Wyoming wolf delisting comment period
by US Fish and Wildlife Service
May 1, 2012
Following the recent approval of four documents that clarify Wyoming’s approach to wolf management, the U.S. Fish and Wildlife Service is reopening the comment period on May 1 regarding our proposal to remove the gray wolf population in Wyoming from the Federal List of Endangered and Threatened Wildlife.
If this proposal is finalized, the gray wolf would be delisted in Wyoming under the Endangered Species Act (ESA), the nonessential experimental population designation would be removed, and future management for this species would be conducted by the appropriate State, Tribal, or Federal wildlife managers.
"Wyoming’s recent approval of a revised State law, regulations, and management plan amendment are important milestones in our cooperative effort to return management of this iconic species to the States," said Steve Guertin, U.S. Fish and Wildlife Service (Service) Regional Director of the Mountain-Prairie Region. "These documents demonstrate a strong commitment to maintain the Wyoming wolf population well above minimal recovery levels after delisting. Responsible State management will ensure that this remarkable conservation success endures for future generations."
On October 5, 2011, the Service proposed to remove the gray wolf in Wyoming from the List of Endangered and Threatened Wildlife. This proposal relied heavily on Wyoming’s 2011 wolf management plan and noted that conforming changes to State law and regulation would be required to allow Wyoming’s plan to be implemented as written. Wyoming recently completed four documents that clarify Wyoming’s approach to wolf management after delisting including revised State statutes, revised gray wolf management regulations (chapter 21), revised gray wolf hunting season regulations (chapter 47), and an Addendum to the Wyoming Gray Wolf Management Plan.

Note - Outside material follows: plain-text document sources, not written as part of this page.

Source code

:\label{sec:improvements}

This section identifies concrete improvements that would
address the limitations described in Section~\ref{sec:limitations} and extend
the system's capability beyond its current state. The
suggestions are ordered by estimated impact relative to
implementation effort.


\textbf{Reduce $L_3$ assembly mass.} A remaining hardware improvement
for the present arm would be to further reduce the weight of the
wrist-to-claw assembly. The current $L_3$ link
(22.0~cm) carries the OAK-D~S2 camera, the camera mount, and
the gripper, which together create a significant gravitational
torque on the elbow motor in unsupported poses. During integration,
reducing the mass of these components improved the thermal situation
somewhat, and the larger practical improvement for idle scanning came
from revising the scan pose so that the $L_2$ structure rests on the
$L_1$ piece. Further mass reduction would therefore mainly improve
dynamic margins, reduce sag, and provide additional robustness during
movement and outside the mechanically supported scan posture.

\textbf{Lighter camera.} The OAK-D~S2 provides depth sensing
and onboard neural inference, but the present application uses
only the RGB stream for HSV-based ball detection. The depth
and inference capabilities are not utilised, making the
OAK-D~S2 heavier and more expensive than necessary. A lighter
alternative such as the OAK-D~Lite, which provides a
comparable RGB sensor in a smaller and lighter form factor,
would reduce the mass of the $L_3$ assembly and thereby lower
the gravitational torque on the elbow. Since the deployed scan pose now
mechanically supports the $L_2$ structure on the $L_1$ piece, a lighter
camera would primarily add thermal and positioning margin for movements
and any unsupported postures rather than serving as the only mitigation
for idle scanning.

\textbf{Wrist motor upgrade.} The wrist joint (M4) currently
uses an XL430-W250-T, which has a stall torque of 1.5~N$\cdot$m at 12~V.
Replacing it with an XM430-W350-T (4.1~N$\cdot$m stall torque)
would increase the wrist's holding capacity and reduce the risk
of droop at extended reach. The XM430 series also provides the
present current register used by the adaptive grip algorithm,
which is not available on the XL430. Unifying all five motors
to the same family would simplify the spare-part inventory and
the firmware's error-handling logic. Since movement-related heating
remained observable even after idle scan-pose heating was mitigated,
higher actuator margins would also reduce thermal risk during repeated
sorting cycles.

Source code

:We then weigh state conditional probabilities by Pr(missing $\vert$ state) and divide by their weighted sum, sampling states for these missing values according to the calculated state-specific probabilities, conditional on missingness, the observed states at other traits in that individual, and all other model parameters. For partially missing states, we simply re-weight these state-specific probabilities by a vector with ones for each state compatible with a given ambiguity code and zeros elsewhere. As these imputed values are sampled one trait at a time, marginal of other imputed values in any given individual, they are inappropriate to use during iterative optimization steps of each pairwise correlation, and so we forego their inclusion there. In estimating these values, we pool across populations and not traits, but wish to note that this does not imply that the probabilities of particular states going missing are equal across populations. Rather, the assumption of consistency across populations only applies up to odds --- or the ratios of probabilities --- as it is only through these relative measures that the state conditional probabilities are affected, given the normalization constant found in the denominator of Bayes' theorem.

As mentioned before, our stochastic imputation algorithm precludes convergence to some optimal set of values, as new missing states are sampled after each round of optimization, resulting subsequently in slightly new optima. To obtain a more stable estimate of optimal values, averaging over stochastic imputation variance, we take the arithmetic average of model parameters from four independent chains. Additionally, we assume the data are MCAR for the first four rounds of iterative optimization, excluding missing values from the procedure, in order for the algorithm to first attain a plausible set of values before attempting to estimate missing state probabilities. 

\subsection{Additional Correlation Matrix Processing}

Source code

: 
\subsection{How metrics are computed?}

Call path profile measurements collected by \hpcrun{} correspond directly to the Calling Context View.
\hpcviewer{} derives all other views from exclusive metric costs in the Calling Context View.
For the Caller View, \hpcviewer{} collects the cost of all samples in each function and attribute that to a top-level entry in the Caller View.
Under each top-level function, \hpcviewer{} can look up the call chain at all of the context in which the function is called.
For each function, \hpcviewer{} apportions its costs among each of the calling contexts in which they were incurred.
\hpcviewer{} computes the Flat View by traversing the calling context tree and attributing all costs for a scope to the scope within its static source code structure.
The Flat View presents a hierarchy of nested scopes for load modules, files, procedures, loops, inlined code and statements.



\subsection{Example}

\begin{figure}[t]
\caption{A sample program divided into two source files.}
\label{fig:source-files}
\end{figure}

The Service has reviewed these State management documents and concludes that the revisions are consistent with the conditionally approved Wyoming Gray Wolf Management Plan. Based on our review, we believe Wyoming’s regulatory framework is likely to maintain a population of at least 10 breeding pairs and at least 100 wolves in Wyoming outside of Yellowstone National Park and the Wind River Indian Reservation. Overall, we expect the Greater Yellowstone Area population will be gradually reduced from around 500 wolves in recent years toward a likely long-term average of around 300 wolves across portions of Montana, Idaho, and Wyoming.
The Service is reopening the comment period for the proposal to allow all interested parties an opportunity to comment on the proposed rule in light of these documents. If you submitted comments previously, you do not need to resubmit them because we have already incorporated them into the public record and will fully consider them in preparation of the final rule.